(TASK INPUTS)

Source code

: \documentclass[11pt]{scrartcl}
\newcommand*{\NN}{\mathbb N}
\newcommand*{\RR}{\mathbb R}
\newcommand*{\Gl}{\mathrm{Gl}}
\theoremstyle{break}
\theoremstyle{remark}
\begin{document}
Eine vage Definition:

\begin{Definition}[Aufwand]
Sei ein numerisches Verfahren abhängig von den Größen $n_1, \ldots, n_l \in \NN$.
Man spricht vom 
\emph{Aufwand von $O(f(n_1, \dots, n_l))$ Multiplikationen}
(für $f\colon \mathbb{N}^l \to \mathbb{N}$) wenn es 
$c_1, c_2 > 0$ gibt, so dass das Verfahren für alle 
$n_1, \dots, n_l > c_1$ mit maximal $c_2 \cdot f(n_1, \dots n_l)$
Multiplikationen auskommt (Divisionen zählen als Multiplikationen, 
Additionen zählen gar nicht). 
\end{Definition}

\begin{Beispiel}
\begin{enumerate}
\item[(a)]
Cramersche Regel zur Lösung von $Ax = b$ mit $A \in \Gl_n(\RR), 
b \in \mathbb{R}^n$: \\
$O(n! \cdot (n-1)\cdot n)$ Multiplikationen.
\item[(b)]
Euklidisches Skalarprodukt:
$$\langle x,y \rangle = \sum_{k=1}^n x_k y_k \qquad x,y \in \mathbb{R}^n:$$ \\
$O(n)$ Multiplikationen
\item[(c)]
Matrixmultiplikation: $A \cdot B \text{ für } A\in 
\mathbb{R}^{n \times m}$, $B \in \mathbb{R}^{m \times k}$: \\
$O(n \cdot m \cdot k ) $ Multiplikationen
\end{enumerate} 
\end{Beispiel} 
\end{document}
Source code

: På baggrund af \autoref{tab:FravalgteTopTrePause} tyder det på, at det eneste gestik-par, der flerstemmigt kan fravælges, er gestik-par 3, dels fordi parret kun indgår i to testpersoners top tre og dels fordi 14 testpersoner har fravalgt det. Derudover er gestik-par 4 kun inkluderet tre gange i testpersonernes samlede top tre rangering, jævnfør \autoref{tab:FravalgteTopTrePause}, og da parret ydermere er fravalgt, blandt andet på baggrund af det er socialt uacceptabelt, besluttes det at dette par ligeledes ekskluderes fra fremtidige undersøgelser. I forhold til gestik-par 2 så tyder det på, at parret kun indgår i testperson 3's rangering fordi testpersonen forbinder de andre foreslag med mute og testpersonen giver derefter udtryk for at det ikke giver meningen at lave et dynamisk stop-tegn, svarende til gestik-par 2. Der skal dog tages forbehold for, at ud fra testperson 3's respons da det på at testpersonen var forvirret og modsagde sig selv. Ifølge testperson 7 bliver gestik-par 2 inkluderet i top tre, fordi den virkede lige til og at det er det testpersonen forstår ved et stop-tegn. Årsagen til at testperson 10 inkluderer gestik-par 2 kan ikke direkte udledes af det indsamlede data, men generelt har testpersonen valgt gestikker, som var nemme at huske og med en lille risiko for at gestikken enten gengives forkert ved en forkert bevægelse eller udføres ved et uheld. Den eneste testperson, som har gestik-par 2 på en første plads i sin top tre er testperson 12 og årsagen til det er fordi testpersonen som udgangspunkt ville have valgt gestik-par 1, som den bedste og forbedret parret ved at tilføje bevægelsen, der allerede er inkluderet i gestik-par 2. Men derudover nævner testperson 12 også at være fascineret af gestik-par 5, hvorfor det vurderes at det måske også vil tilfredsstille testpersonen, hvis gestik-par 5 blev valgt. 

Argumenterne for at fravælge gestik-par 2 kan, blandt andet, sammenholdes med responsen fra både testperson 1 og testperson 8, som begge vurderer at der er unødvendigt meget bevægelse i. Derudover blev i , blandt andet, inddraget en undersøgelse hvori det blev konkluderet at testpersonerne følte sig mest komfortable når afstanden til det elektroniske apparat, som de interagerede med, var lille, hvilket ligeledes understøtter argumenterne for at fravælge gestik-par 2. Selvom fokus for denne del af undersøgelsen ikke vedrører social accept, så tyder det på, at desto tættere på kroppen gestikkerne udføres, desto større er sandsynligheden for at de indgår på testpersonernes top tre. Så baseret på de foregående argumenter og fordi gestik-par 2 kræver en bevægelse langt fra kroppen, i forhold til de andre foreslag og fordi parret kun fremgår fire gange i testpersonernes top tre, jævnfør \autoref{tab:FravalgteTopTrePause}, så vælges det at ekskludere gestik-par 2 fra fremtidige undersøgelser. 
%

(End TASK INPUTS)

▶ **YOUR GOAL**
An exact retyping of the full listing is required.

▶ **YOUR RESPONSE**
Source code

: \documentclass[11pt]{scrartcl}
\newcommand*{\NN}{\mathbb N}
\newcommand*{\RR}{\mathbb R}
\newcommand*{\Gl}{\mathrm{Gl}}
\theoremstyle{break}
\theoremstyle{remark}
\begin{document}
Eine vage Definition:

\begin{Definition}[Aufwand]
Sei ein numerisches Verfahren abhängig von den Größen $n_1, \ldots, n_l \in \NN$.
Man spricht vom 
\emph{Aufwand von $O(f(n_1, \dots, n_l))$ Multiplikationen}
(für $f\colon \mathbb{N}^l \to \mathbb{N}$) wenn es 
$c_1, c_2 > 0$ gibt, so dass das Verfahren für alle 
$n_1, \dots, n_l > c_1$ mit maximal $c_2 \cdot f(n_1, \dots n_l)$
Multiplikationen auskommt (Divisionen zählen als Multiplikationen, 
Additionen zählen gar nicht). 
\end{Definition}

\begin{Beispiel}
\begin{enumerate}
\item[(a)]
Cramersche Regel zur Lösung von $Ax = b$ mit $A \in \Gl_n(\RR), 
b \in \mathbb{R}^n$: \\
$O(n! \cdot (n-1)\cdot n)$ Multiplikationen.
\item[(b)]
Euklidisches Skalarprodukt:
$$\langle x,y \rangle = \sum_{k=1}^n x_k y_k \qquad x,y \in \mathbb{R}^n:$$ \\
$O(n)$ Multiplikationen
\item[(c)]
Matrixmultiplikation: $A \cdot B \text{ für } A\in 
\mathbb{R}^{n \times m}$, $B \in \mathbb{R}^{m \times k}$: \\
$O(n \cdot m \cdot k ) $ Multiplikationen
\end{enumerate} 
\end{Beispiel} 
\end{document}
Source code

: På baggrund af \autoref{tab:FravalgteTopTrePause} tyder det på, at det eneste gestik-par, der flerstemmigt kan fravælges, er gestik-par 3, dels fordi parret kun indgår i to testpersoners top tre og dels fordi 14 testpersoner har fravalgt det. Derudover er gestik-par 4 kun inkluderet tre gange i testpersonernes samlede top tre rangering, jævnfør \autoref{tab:FravalgteTopTrePause}, og da parret ydermere er fravalgt, blandt andet på baggrund af det er socialt uacceptabelt, besluttes det at dette par ligeledes ekskluderes fra fremtidige undersøgelser. I forhold til gestik-par 2 så tyder det på, at parret kun indgår i testperson 3's rangering fordi testpersonen forbinder de andre foreslag med mute og testpersonen giver derefter udtryk for at det ikke giver meningen at lave et dynamisk stop-tegn, svarende til gestik-par 2. Der skal dog tages forbehold for, at ud fra testperson 3's respons da det på at testpersonen var forvirret og modsagde sig selv. Ifølge testperson 7 bliver gestik-par 2 inkluderet i top tre, fordi den virkede lige til og at det er det testpersonen forstår ved et stop-tegn. Årsagen til at testperson 10 inkluderer gestik-par 2 kan ikke direkte udledes af det indsamlede data, men generelt har testpersonen valgt gestikker, som var nemme at huske og med en lille risiko for at gestikken enten gengives forkert ved en forkert bevægelse eller udføres ved et uheld. Den eneste testperson, som har gestik-par 2 på en første plads i sin top tre er testperson 12 og årsagen til det er fordi testpersonen som udgangspunkt ville have valgt gestik-par 1, som den bedste og forbedret parret ved at tilføje bevægelsen, der allerede er inkluderet i gestik-par 2. Men derudover nævner testperson 12 også at være fascineret af gestik-par 5, hvorfor det vurderes at det måske også vil tilfredsstille testpersonen, hvis gestik-par 5 blev valgt. 

Argumenterne for at fravælge gestik-par 2 kan, blandt andet, sammenholdes med responsen fra både testperson 1 og testperson 8, som begge vurderer at der er unødvendigt meget bevægelse i. Derudover blev i , blandt andet, inddraget en undersøgelse hvori det blev konkluderet at testpersonerne følte sig mest komfortable når afstanden til det elektroniske apparat, som de interagerede med, var lille, hvilket ligeledes understøtter argumenterne for at fravælge gestik-par 2. Selvom fokus for denne del af undersøgelsen ikke vedrører social accept, så tyder det på, at desto tættere på kroppen gestikkerne udføres, desto større er sandsynligheden for at de indgår på testpersonernes top tre. Så baseret på de foregående argumenter og fordi gestik-par 2 kræver en bevægelse langt fra kroppen, i forhold til de andre foreslag og fordi parret kun fremgår fire gange i testpersonernes top tre, jævnfør \autoref{tab:FravalgteTopTrePause}, så vælges det at ekskludere gestik-par 2 fra fremtidige undersøgelser. 
%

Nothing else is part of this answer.